To create an accelerator file for even faster alignments:
burst -r input_references.fasta -d [options] -a output_accelerator.acx -o output_database.edx
- FASTA format
- Can be provided as raw FASTA or as a pre-built BURST database (.edx)
- FASTA or FASTQ format
- Gzipped input supported
- Maximum sequence length: 100MB (configurable)
- Tab-delimited text file
- Columns: sequence name, taxonomy string
- Taxonomy strings are semicolon-delimited
BURST outputs alignments in a modified BLAST-6 column format:
- Query sequence name
- Reference sequence name
- Percent identity
- Alignment length
- Number of mismatches
- Number of gap openings
- Query start position
- Query end position
- Subject start position
- Subject end position
- E-value (set to -1 in BURST)
- Bit score (used for other purposes in BURST)

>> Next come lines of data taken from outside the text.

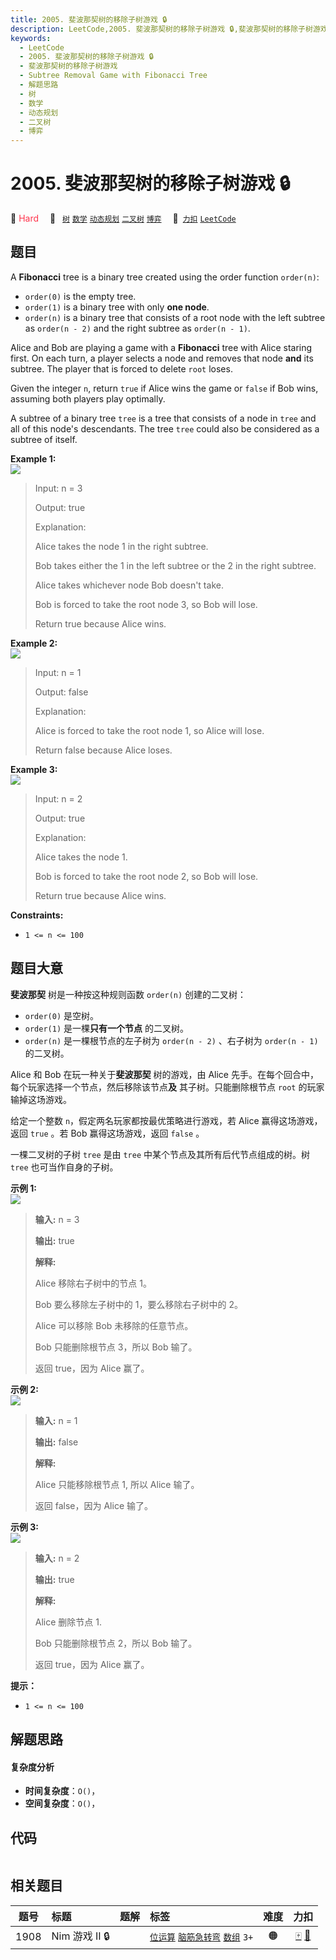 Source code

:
 ```yaml
---
title: 2005. 斐波那契树的移除子树游戏 🔒
description: LeetCode,2005. 斐波那契树的移除子树游戏 🔒,斐波那契树的移除子树游戏,Subtree Removal Game with Fibonacci Tree,解题思路,树,数学,动态规划,二叉树,博弈
keywords:
  - LeetCode
  - 2005. 斐波那契树的移除子树游戏 🔒
  - 斐波那契树的移除子树游戏
  - Subtree Removal Game with Fibonacci Tree
  - 解题思路
  - 树
  - 数学
  - 动态规划
  - 二叉树
  - 博弈
---
```


# 2005. 斐波那契树的移除子树游戏 🔒

🔴 <font color=#ff334b>Hard</font>&emsp; 🔖&ensp; [`树`](/tag/tree.md) [`数学`](/tag/math.md) [`动态规划`](/tag/dynamic-programming.md) [`二叉树`](/tag/binary-tree.md) [`博弈`](/tag/game-theory.md)&emsp; 🔗&ensp;[`力扣`](https://leetcode.cn/problems/subtree-removal-game-with-fibonacci-tree) [`LeetCode`](https://leetcode.com/problems/subtree-removal-game-with-fibonacci-tree)

## 题目

A **Fibonacci** tree is a binary tree created using the order function
`order(n)`:

  * `order(0)` is the empty tree.
  * `order(1)` is a binary tree with only **one node**.
  * `order(n)` is a binary tree that consists of a root node with the left subtree as `order(n - 2)` and the right subtree as `order(n - 1)`.

Alice and Bob are playing a game with a **Fibonacci** tree with Alice staring
first. On each turn, a player selects a node and removes that node **and** its
subtree. The player that is forced to delete `root` loses.

Given the integer `n`, return `true` if Alice wins the game or `false` if Bob
wins, assuming both players play optimally.

A subtree of a binary tree `tree` is a tree that consists of a node in `tree`
and all of this node's descendants. The tree `tree` could also be considered
as a subtree of itself.



**Example 1:**  
![](https://fastly.jsdelivr.net/gh/doocs/leetcode@main/solution/2000-2099/2005.Subtree%20Removal%20Game%20with%20Fibonacci%20Tree/images/image-20210914173520-3.png)

> Input: n = 3
> 
> Output: true
> 
> Explanation:
> 
> Alice takes the node 1 in the right subtree.
> 
> Bob takes either the 1 in the left subtree or the 2 in the right subtree.
> 
> Alice takes whichever node Bob doesn't take.
> 
> Bob is forced to take the root node 3, so Bob will lose.
> 
> Return true because Alice wins.

**Example 2:**  
![](https://fastly.jsdelivr.net/gh/doocs/leetcode@main/solution/2000-2099/2005.Subtree%20Removal%20Game%20with%20Fibonacci%20Tree/images/image-20210914173634-4.png)

> Input: n = 1
> 
> Output: false
> 
> Explanation:
> 
> Alice is forced to take the root node 1, so Alice will lose.
> 
> Return false because Alice loses.

**Example 3:**  
![](https://fastly.jsdelivr.net/gh/doocs/leetcode@main/solution/2000-2099/2005.Subtree%20Removal%20Game%20with%20Fibonacci%20Tree/images/image-20210914173425-1.png)

> Input: n = 2
> 
> Output: true
> 
> Explanation:
> 
> Alice takes the node 1.
> 
> Bob is forced to take the root node 2, so Bob will lose.
> 
> Return true because Alice wins.

**Constraints:**

  * `1 <= n <= 100`


## 题目大意

**斐波那契** 树是一种按这种规则函数 `order(n)` 创建的二叉树：

  * `order(0)` 是空树。
  * `order(1)` 是一棵**只有一个节点** 的二叉树。
  * `order(n)` 是一棵根节点的左子树为 `order(n - 2)` 、右子树为 `order(n - 1)` 的二叉树。

Alice 和 Bob 在玩一种关于**斐波那契** 树的游戏，由 Alice 先手。在每个回合中，每个玩家选择一个节点，然后移除该节点**及**
其子树。只能删除根节点 `root` 的玩家输掉这场游戏。

给定一个整数 `n`，假定两名玩家都按最优策略进行游戏，若 Alice 赢得这场游戏，返回 `true` 。若 Bob 赢得这场游戏，返回 `false`
。

一棵二叉树的子树 `tree` 是由 `tree` 中某个节点及其所有后代节点组成的树。树 `tree` 也可当作自身的子树。



**示例 1:**  
![](https://fastly.jsdelivr.net/gh/doocs/leetcode@main/solution/2000-2099/2005.Subtree%20Removal%20Game%20with%20Fibonacci%20Tree/images/image-20210914173520-3.png)

> 
> 
> 
> 
> 
> **输入:** n = 3
> 
> **输出:** true
> 
> **解释:**
> 
> Alice 移除右子树中的节点 1。
> 
> Bob 要么移除左子树中的 1，要么移除右子树中的 2。
> 
> Alice 可以移除 Bob 未移除的任意节点。
> 
> Bob 只能删除根节点 3，所以 Bob 输了。
> 
> 返回 true，因为 Alice 赢了。
> 
> 

**示例 2:**  
![](https://fastly.jsdelivr.net/gh/doocs/leetcode@main/solution/2000-2099/2005.Subtree%20Removal%20Game%20with%20Fibonacci%20Tree/images/image-20210914173634-4.png)

> 
> 
> 
> 
> 
> **输入:** n = 1
> 
> **输出:** false
> 
> **解释:**
> 
> Alice 只能移除根节点 1, 所以 Alice 输了。
> 
> 返回 false，因为 Alice 输了。
> 
> 

**示例 3:**  
![](https://fastly.jsdelivr.net/gh/doocs/leetcode@main/solution/2000-2099/2005.Subtree%20Removal%20Game%20with%20Fibonacci%20Tree/images/image-20210914173425-1.png)

> 
> 
> 
> 
> 
> **输入:** n = 2
> 
> **输出:** true
> 
> **解释:**
> 
> Alice 删除节点 1.
> 
> Bob 只能删除根节点 2，所以 Bob 输了。
> 
> 返回 true，因为 Alice 赢了。
> 
> 



**提示：**

  * `1 <= n <= 100`


## 解题思路

#### 复杂度分析

- **时间复杂度**：`O()`，
- **空间复杂度**：`O()`，

## 代码

```javascript

```

## 相关题目

<!-- prettier-ignore -->
| 题号 | 标题 | 题解 | 标签 | 难度 | 力扣 |
| :------: | :------ | :------: | :------ | :------: | :------: |
| 1908 | Nim 游戏 II 🔒 |  |  [`位运算`](/tag/bit-manipulation.md) [`脑筋急转弯`](/tag/brainteaser.md) [`数组`](/tag/array.md) `3+` | 🟠 | [🀄️](https://leetcode.cn/problems/game-of-nim) [🔗](https://leetcode.com/problems/game-of-nim) |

- Taxonomy (LCA-based, if provided and using CAPITALIST mode)
- Use the accelerator (-a) option for faster alignments on large databases
- Increase the number of threads (-t) to utilize multiple CPU cores
- Adjust the cache (-c) and latency (-l) parameters for fine-tuning performance
- Use the fingerprint (-f) option for additional filtering of potential matches
- Consider using the prepass (-p) option for ultra-fast, heuristic pre-matching
- Local alignment is not supported (only end-to-end alignment)

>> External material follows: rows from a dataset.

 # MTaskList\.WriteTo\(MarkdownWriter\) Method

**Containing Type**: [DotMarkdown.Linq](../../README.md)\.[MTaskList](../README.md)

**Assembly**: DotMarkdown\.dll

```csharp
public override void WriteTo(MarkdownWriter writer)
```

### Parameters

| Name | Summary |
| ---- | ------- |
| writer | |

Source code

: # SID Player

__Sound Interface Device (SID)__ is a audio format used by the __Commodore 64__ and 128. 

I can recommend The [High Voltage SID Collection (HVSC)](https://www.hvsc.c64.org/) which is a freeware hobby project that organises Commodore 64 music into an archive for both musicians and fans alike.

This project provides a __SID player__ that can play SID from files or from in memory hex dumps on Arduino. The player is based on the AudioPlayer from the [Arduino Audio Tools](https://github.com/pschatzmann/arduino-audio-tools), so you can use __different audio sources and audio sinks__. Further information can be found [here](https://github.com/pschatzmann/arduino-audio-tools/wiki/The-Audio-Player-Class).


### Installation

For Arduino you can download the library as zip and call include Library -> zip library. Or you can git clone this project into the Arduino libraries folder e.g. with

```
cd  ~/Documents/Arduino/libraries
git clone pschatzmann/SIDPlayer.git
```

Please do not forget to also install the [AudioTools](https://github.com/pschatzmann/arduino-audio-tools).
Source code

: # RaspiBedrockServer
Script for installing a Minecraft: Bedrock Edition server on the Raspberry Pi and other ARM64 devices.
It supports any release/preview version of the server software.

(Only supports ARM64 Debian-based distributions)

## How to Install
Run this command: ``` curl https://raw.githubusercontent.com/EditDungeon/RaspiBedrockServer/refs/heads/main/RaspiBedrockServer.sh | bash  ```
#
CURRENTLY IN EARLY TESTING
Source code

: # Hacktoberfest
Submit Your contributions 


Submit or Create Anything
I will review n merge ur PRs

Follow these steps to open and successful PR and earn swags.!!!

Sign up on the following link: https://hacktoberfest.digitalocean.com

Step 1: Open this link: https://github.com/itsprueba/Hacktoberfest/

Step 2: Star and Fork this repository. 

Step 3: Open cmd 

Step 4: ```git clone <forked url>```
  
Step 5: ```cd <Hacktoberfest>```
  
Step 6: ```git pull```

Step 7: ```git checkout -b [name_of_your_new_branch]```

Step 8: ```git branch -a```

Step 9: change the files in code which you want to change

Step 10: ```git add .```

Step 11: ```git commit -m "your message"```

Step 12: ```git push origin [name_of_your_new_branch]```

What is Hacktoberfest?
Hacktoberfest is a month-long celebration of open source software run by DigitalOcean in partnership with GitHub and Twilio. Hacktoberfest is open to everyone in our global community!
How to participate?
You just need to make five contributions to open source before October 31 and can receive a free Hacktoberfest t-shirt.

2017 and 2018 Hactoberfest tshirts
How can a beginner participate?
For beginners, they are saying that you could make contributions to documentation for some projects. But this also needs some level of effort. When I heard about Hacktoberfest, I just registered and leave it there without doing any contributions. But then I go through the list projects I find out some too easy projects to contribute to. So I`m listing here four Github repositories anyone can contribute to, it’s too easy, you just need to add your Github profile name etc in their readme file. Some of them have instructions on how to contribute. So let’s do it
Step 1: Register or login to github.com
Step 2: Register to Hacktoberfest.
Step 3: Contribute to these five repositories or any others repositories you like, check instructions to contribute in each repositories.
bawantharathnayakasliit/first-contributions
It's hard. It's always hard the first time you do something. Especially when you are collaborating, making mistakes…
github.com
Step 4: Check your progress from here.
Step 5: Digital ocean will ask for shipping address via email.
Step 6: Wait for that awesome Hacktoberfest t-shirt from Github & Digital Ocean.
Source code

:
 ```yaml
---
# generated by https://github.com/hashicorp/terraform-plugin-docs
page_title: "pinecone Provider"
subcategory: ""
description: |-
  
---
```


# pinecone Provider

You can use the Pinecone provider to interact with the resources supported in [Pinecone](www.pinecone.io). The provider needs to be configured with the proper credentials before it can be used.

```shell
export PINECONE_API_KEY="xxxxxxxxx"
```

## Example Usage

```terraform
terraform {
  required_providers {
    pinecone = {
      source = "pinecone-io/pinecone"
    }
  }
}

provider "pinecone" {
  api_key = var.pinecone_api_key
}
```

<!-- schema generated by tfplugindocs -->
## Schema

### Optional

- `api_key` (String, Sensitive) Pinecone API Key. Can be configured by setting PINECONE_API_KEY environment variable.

- Custom scoring matrices are not implemented
- Paired-end unstitched alignments are not directly supported
BURST includes basic error checking for input file formats and command-line arguments. It will print error messages and exit if it encounters issues like malformed input files or invalid options.
-
Basic alignment:
burst -r references.fasta -q queries.fasta -o alignments.b6 -i 0.97 -
Create a database and accelerator:
burst -r references.fasta -d DNA 320 -a references.acx -o references.edx -
Align using a pre-built database with taxonomy:
burst -r references.edx -a references.acx -q queries.fasta -b taxonomy.txt -o alignments.b6 -m CAPITALIST
BURST provides a powerful and flexible tool for optimal sequence alignment, particularly suited for metagenomic studies and large-scale sequence analysis projects. Its various output options and optimization features make it suitable for a wide range of applications, from simple best-hit reporting to complex taxonomic assignment tasks.